Vector Q-value function approximator for reinforcement learning agents

Since R2022a

Description

This object implements a vector Q-value function approximator that you can use as a critic with a discrete action space for a reinforcement learning agent. A vector Q-value function (also known as vector action-value function) is a mapping from an environment observation to a vector in which each element represents the expected discounted cumulative long-term reward when an agent starts from the state corresponding to the given observation and executes the action corresponding to the element number (and follows a given policy afterwards). A vector Q-value function critic therefore needs only the observation as input.
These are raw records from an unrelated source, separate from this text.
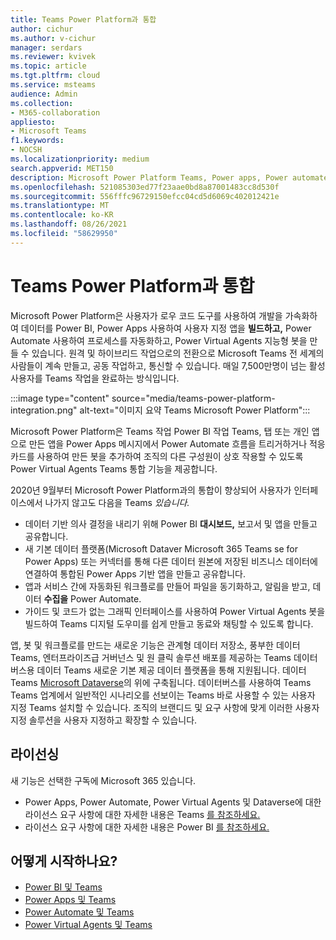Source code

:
 ```yaml
---
title: Teams Power Platform과 통합
author: cichur
ms.author: v-cichur
manager: serdars
ms.reviewer: kvivek
ms.topic: article
ms.tgt.pltfrm: cloud
ms.service: msteams
audience: Admin
ms.collection:
- M365-collaboration
appliesto:
- Microsoft Teams
f1.keywords:
- NOCSH
ms.localizationpriority: medium
search.appverid: MET150
description: Microsoft Power Platform Teams, Power apps, Power automate 및 Power BI 등의 Microsoft Power Platform 도구와의 통합에 대해 Power Virtual Agents.
ms.openlocfilehash: 521085303ed77f23aae0bd8a87001483cc8d530f
ms.sourcegitcommit: 556fffc96729150efcc04cd5d6069c402012421e
ms.translationtype: MT
ms.contentlocale: ko-KR
ms.lasthandoff: 08/26/2021
ms.locfileid: "58629950"
---
```

# <a name="teams-integration-with-microsoft-power-platform"></a>Teams Power Platform과 통합

Microsoft Power Platform은 사용자가 로우 코드 도구를 사용하여 개발을 가속화하여 데이터를 Power BI, Power Apps 사용하여 사용자 지정 앱을 **빌드하고,** Power Automate  사용하여 프로세스를 자동화하고, Power Virtual Agents 지능형 봇을 만들 수 있습니다. 원격 및 하이브리드 작업으로의 전환으로 Microsoft Teams 전 세계의 사람들이 계속 만들고, 공동 작업하고, 통신할 수 있습니다. 매일 7,500만명이 넘는 활성 사용자를 Teams 작업을 완료하는 방식입니다.

:::image type="content" source="media/teams-power-platform-integration.png" alt-text="이미지 요약 Teams Microsoft Power Platform":::

Microsoft Power Platform은 Teams 작업 Power BI 작업 Teams, 탭 또는 개인 앱으로 만든 앱을 Power Apps 메시지에서 Power Automate 흐름을  트리거하거나 적응 카드를 사용하여 만든 봇을 추가하여 조직의 다른 구성원이 상호 작용할 수 있도록  Power Virtual Agents Teams 통합 기능을 제공합니다.  

2020년 9월부터 Microsoft Power Platform과의 통합이 향상되어 사용자가 인터페이스에서 나가지 않고도 다음을 Teams *있습니다.*

- 데이터 기반 의사 결정을 내리기 위해 Power BI **대시보드,** 보고서 및 앱을 만들고 공유합니다.
- 새 기본 데이터 플랫폼(Microsoft Dataver Microsoft 365  Teams se for Power Apps) 또는 커넥터를 통해 다른 데이터 원본에 저장된 비즈니스 데이터에 연결하여 통합된 Power Apps 기반 앱을 만들고 공유합니다.
- 앱과 서비스 간에 자동화된 워크플로를 만들어 파일을 동기화하고, 알림을 받고, 데이터 **수집을** Power Automate.
- 가이드 및 코드가 없는 그래픽 인터페이스를 사용하여  Power Virtual Agents 봇을 빌드하여 Teams 디지털 도우미를 쉽게 만들고 동료와 채팅할 수 있도록 합니다.

앱, 봇 및 워크플로를 만드는 새로운 기능은 관계형 데이터 저장소, 풍부한 데이터 Teams, 엔터프라이즈급 [](/powerapps/teams/overview-data-platform)거버넌스 및 원 클릭 솔루션 배포를 제공하는 Teams 데이터버스용 데이터 Teams 새로운 기본 제공 데이터 플랫폼을 통해 지원됩니다. 데이터 Teams [Microsoft Dataverse](/powerapps/maker/common-data-service/data-platform-intro)의 위에 구축됩니다. 데이터버스를 사용하여 Teams Teams 업계에서 일반적인 시나리오를 선보이는 Teams 바로 사용할 수 있는 사용자 지정 Teams 설치할 수 있습니다. 조직의 브랜디드 및 요구 사항에 맞게 이러한 사용자 지정 솔루션을 사용자 지정하고 확장할 수 있습니다.

## <a name="licensing"></a>라이선싱

새 기능은 선택한 구독에 Microsoft 365 있습니다.

- Power Apps, Power Automate, Power Virtual Agents 및 Dataverse에 대한 라이선스 요구 사항에 대한 자세한 내용은 Teams [를 참조하세요.](/power-platform/admin/about-teams-environment)
- 라이선스 요구 사항에 대한 자세한 내용은 Power BI [를 참조하세요.](/power-bi/collaborate-share/service-collaborate-microsoft-teams)
 
## <a name="how-do-i-get-started"></a>어떻게 시작하나요?

- [Power BI 및 Teams](/power-bi/collaborate-share/service-collaborate-microsoft-teams)
- [Power Apps 및 Teams](/powerapps/teams/overview)
- [Power Automate 및 Teams](/power-automate/teams/overview)
- [Power Virtual Agents 및 Teams](/power-virtual-agents/teams/fundamentals-what-is-power-virtual-agents-teams)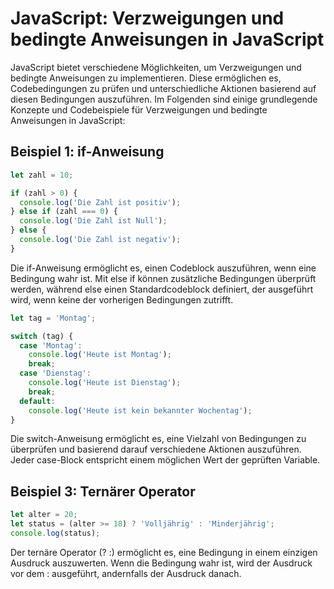 # JavaScript: Verzweigungen und bedingte Anweisungen in JavaScript

JavaScript bietet verschiedene Möglichkeiten, um Verzweigungen und bedingte Anweisungen zu implementieren. Diese ermöglichen es, Codebedingungen zu prüfen und unterschiedliche Aktionen basierend auf diesen Bedingungen auszuführen. Im Folgenden sind einige grundlegende Konzepte und Codebeispiele für Verzweigungen und bedingte Anweisungen in JavaScript:

## Beispiel 1: if-Anweisung

```javascript
let zahl = 10;

if (zahl > 0) {
  console.log('Die Zahl ist positiv');
} else if (zahl === 0) {
  console.log('Die Zahl ist Null');
} else {
  console.log('Die Zahl ist negativ');
}
```

Die if-Anweisung ermöglicht es, einen Codeblock auszuführen, wenn eine Bedingung wahr ist. Mit else if können zusätzliche Bedingungen überprüft werden, während else einen Standardcodeblock definiert, der ausgeführt wird, wenn keine der vorherigen Bedingungen zutrifft.

```javascript
let tag = 'Montag';

switch (tag) {
  case 'Montag':
    console.log('Heute ist Montag');
    break;
  case 'Dienstag':
    console.log('Heute ist Dienstag');
    break;
  default:
    console.log('Heute ist kein bekannter Wochentag');
}
```

Die switch-Anweisung ermöglicht es, eine Vielzahl von Bedingungen zu überprüfen und basierend darauf verschiedene Aktionen auszuführen. Jeder case-Block entspricht einem möglichen Wert der geprüften Variable.

## Beispiel 3: Ternärer Operator

```javascript
let alter = 20;
let status = (alter >= 18) ? 'Volljährig' : 'Minderjährig';
console.log(status);
```

Der ternäre Operator (? :) ermöglicht es, eine Bedingung in einem einzigen Ausdruck auszuwerten. Wenn die Bedingung wahr ist, wird der Ausdruck vor dem : ausgeführt, andernfalls der Ausdruck danach.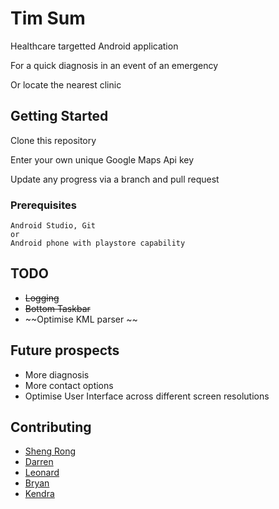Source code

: # Tim Sum

Healthcare targetted Android application

For a quick diagnosis in an event of an emergency

Or locate the nearest clinic 

## Getting Started

Clone this repository 

Enter your own unique Google Maps Api key

Update any progress via a branch and pull request

### Prerequisites

```
Android Studio, Git
or 
Android phone with playstore capability 
```

## TODO

* ~~Logging~~
* ~~Bottom Taskbar~~
* ~~Optimise KML parser ~~

## Future prospects

* More diagnosis 
* More contact options
* Optimise User Interface across different screen resolutions

## Contributing

* [Sheng Rong](https://github.com/tansr7)
* [Darren](https://github.com/zuroh) 
* [Leonard](https://github.com/LeonardisOne)
* [Bryan](https://github.com/orelanthos32) 
* [Kendra](https://github.com/kendralalalaa)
After you create an rlVectorQValueFunction critic, use it to create an agent such as rlQAgent, rlDQNAgent, rlSARSAAgent. For more information on creating representations, see Create Policies and Value Functions.

Creation

Description

example

critic = rlVectorQValueFunction(net,observationInfo,actionInfo) creates the multi-output Q-value function critic with a discrete action space. Here, net is the deep neural network used as an approximation model, and must have only the observations as input and a single output layer having as many elements as the number of possible discrete actions. The network input layers are automatically associated with the environment observation channels according to the dimension specifications in observationInfo. This function sets the ObservationInfo and ActionInfo properties of critic to the observationInfo and actionInfo input arguments, respectively.

example

critic = rlVectorQValueFunction(net,observationInfo,ObservationInputNames=netObsNames) specifies the names of the network input layers to be associated with the environment observation channels. The function assigns, in sequential order, each environment observation channel specified in observationInfo to the layer specified by the corresponding name in the string array netObsNames. Therefore, the network input layers, ordered as the names in netObsNames, must have the same data type and dimensions as the observation channels, as ordered in observationInfo.

example

critic = rlVectorQValueFunction({basisFcn,W0},observationInfo,actionInfo) creates the multi-output Q-value function critic with a discrete action space using a custom basis function as underlying approximation model. The first input argument is a two-element cell array whose first element is the handle basisFcn to a custom basis function and whose second element is the initial weight matrix W0. Here the basis function must have only the observations as inputs, and W0 must have as many columns as the number of possible actions. The function sets the ObservationInfo and ActionInfo properties of critic to the input arguments observationInfo and actionInfo, respectively.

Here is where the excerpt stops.